Other flying debris landed on the other side of the building near the main entrance, but students and university staff did manage to evacuate the building without injury. Various parts from the helicopter, including the rotor blades, hurtled across the street into one of the crowded residential neighborhoods which surround the university, ripping like shrapnel through walls, doors, windows, and even a water tank. Shortly after the three injured crewmembers of the U.S. helicopter were rescued, the fuselage burst into flames. It was truly a miracle that no lives were lost in an accident of this severity.
Thirty-two years ago, when this university was being built, a fuel tank from a U.S. military aircraft dropped off and fell on a classroom building which was under construction.
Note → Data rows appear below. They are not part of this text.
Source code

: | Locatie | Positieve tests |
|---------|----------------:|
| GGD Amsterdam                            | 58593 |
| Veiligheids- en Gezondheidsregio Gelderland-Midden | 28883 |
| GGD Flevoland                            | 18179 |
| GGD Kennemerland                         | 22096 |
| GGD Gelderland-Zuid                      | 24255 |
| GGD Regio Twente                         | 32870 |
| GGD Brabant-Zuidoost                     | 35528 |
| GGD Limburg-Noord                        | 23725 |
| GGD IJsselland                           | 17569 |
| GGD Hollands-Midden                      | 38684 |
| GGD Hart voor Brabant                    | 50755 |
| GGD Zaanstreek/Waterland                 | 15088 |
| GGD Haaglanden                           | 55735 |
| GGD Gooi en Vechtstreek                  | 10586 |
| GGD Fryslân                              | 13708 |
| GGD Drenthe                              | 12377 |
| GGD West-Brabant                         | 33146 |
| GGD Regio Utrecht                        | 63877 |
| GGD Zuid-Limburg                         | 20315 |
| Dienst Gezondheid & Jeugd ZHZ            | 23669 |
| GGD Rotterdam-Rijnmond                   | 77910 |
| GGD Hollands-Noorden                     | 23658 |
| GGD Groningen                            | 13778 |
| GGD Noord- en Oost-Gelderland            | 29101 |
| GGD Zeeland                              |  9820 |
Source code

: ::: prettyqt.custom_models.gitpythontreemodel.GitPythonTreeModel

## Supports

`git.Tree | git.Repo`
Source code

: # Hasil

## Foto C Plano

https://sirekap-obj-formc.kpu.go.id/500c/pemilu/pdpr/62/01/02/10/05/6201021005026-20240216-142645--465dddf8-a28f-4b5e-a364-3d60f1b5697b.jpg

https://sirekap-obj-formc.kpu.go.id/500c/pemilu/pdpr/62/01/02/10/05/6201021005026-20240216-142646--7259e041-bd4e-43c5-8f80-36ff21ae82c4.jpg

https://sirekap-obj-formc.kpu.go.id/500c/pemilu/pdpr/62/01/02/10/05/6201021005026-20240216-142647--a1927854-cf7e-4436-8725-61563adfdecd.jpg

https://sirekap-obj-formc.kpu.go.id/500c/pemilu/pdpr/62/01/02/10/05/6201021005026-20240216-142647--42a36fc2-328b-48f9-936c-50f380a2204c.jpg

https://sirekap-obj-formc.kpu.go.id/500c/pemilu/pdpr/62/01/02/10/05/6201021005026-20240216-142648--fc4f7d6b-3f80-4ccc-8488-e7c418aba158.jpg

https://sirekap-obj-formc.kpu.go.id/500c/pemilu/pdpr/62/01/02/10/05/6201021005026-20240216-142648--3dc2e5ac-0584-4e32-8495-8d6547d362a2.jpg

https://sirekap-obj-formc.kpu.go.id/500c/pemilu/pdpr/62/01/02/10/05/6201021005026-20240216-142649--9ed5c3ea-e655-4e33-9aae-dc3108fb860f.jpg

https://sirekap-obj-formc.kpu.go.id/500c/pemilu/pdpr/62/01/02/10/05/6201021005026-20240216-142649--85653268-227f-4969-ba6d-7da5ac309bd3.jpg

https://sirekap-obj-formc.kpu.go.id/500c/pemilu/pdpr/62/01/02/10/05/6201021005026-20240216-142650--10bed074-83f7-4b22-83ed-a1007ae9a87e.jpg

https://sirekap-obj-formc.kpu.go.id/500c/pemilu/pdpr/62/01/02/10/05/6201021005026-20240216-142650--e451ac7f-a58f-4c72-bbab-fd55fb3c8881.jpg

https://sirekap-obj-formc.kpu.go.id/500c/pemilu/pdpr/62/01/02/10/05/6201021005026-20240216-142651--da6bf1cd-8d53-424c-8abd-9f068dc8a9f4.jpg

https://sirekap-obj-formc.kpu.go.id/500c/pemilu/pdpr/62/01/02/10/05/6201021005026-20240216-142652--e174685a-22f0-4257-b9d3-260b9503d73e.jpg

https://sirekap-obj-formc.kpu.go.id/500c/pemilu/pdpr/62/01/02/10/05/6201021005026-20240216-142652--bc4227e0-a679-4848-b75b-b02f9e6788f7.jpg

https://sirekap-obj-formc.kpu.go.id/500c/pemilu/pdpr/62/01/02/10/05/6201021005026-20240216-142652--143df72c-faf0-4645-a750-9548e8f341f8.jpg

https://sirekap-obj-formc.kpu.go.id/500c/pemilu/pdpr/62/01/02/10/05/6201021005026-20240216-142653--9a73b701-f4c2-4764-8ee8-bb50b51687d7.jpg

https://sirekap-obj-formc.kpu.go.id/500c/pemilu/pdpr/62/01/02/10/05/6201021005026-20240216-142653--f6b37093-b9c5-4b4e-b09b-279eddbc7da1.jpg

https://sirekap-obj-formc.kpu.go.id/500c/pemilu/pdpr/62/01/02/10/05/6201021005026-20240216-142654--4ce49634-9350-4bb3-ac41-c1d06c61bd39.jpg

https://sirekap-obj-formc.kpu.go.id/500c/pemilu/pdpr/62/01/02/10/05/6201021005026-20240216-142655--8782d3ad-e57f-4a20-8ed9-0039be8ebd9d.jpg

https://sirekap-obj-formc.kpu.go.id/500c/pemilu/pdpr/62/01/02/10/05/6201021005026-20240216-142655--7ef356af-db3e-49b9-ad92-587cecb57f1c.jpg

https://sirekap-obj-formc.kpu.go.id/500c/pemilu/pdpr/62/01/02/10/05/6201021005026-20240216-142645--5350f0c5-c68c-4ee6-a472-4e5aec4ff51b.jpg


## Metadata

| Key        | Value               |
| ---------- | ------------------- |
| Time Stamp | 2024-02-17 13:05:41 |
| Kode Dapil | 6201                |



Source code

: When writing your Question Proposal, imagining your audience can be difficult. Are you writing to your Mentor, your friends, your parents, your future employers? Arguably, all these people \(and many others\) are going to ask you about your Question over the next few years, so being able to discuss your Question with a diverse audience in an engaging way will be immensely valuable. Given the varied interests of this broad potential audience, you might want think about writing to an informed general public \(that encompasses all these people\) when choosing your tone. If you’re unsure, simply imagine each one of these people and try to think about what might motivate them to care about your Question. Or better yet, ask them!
That time, as well, construction workers and university employees miraculously escaped injury.
Since its founding, Okinawa International University has been plagued day and night by training flights of numerous military aircraft from U.S. Marine Corps Air Station, Futenma. We, at the university, have repeatedly demanded the termination of flights over residential areas. The U.S. military, however, has completely ignored our requests. At the same time, there have been frequent accidents involving U.S. military aircraft assigned to the Futenma base. By fortunate happenstance, none of these accidents have resulted so far in civilian casualties in the residential areas surrounding the university.
Now the serious accident we had long feared has become reality.
Our university accepts students from all areas of Okinawa as well as mainland Japan. We also host numerous foreign exchange students. In addition to our educational responsibilities at the university, we also have a basic obligation to protect the lives of all of our students. This accident has inflicted extreme anxiety and distress not only upon our students, but also upon their families and friends.
This incident is proof that the nearby Futenma base threatens all our lives. In fact, the base has proven to be a threat to the very existence of our university. Not only did a U.S. helicopter crash and damage a building in a center of learning, the invasion of our campus by U.S. marines, and their occupation of the Administration Building, the hub of the university, constitutes an infringement of our rights to life, property, and self-governance, as well as a gross infringement of Japanese national sovereignty.
This situation can no longer be allowed to continue.
We, the faculty of the College of Global and Regional Culture, strenuously protest the helicopter crash and subsequent actions of the U.S. military, including their occupation of part of our campus, attempts to prohibit photography, removal of evidence, refusal to permit Japanese police to investigate the crash, and the resumption of helicopter training flights. We urgently demand that the U.S. and Japanese governments put an immediate end to flights of aircraft from the base, and that M.C.A.S. Futenma be promptly closed and returned, as was promised by both governments in their agreement of April 1996.